I'd rather like to listen to the text itself: its inherent rhythm, musicality, and silences. Only when I let myself be completely immersed in the text that I can relay its true voice in translation. Otherwise, I sometimes listen to classical music—I particularly like Baroque. I also like to keep up-to-date with the underground dissident music scene in the Arab world.

Who typically gets the first read of your work?
I usually take a break away from the text before revisiting it later with fresh eyes. Sometimes this takes a few days, sometimes a few weeks. But this critical distance is indispensable to the editing process without a shadow of a doubt. Yet, if I really need a second pair of eyes, I resort to my husband. Being a native British non-Arabic speaker, I know that he’ll always judge the translation in its own merit as a standalone text without any prior knowledge of the original text in Arabic.

What are you working on currently?
My current works-in-progress include translating selected poems by 10th-century poet Abu al-Fath Kushajim from Classical Arabic and a nonfiction book on Gadamerian hermeneutics from English. My translations of Kushajim have since appeared in, Ancient Exchanges, Modern Poetry in Translation, ArabLit, ArabLit Quarterly, the British National Centre for Writing’s 2022 Emerging Literary Translators Anthology, and elsewhere.

What are you reading right now?
The Translations of Seamus Heaney, ed. Marco Sonzogni (Faber, 2022) and Muntasir Zaman’s A Beginner’s Guide to Arabic Manuscripts (Qalam, 2020).
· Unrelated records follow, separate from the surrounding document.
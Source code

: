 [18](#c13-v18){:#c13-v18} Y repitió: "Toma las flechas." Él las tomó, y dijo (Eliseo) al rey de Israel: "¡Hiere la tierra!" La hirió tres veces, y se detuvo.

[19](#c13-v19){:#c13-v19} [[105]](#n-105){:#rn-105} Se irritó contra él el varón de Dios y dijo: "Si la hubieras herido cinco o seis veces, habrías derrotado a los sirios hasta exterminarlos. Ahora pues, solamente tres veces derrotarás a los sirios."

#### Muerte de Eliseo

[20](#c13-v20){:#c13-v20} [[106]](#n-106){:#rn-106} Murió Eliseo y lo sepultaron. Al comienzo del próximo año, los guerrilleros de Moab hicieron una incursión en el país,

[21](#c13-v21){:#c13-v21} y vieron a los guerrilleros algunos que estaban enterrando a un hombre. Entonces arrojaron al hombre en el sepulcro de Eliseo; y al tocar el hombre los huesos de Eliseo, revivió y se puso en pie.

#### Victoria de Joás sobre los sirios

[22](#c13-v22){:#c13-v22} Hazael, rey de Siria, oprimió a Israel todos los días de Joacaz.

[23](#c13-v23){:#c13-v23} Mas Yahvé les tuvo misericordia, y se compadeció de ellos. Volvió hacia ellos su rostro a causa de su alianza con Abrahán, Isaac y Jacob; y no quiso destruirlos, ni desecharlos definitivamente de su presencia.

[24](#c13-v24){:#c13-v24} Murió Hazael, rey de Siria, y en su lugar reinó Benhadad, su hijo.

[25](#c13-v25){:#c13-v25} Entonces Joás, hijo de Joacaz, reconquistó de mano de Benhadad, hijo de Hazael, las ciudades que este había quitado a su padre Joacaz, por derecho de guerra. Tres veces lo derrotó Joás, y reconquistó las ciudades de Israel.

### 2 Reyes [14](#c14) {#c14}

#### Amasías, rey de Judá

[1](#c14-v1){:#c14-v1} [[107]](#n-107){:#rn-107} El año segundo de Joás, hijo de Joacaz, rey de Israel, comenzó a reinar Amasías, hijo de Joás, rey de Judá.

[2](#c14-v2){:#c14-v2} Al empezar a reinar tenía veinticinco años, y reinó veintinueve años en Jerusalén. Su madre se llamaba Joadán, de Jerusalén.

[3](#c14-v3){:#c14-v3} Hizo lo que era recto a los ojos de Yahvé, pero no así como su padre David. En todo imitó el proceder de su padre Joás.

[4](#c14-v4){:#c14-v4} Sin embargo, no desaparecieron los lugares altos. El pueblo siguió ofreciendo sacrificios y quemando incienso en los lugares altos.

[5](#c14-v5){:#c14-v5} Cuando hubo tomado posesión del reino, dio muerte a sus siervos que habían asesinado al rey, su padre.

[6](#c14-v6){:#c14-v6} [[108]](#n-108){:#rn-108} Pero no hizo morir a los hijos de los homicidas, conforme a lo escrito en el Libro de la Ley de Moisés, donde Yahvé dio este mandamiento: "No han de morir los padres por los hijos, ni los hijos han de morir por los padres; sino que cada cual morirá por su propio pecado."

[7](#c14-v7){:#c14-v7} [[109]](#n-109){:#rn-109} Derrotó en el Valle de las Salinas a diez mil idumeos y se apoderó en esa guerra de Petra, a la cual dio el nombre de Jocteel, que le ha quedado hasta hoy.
SALMA HARLAND is an Egyptian-born, England-based translator who works between Arabic and English. Her literary translations have appeared in the National Centre for Writing’s Emerging Literary Translators Anthology and in literary magazines and journals such as ArabLit Quarterly, Modern Poetry in Translation, Ancient Exchanges, Y’alla: A Texan Journal of Middle Eastern Literature, and Medievalists. She tweets as @salmaharland.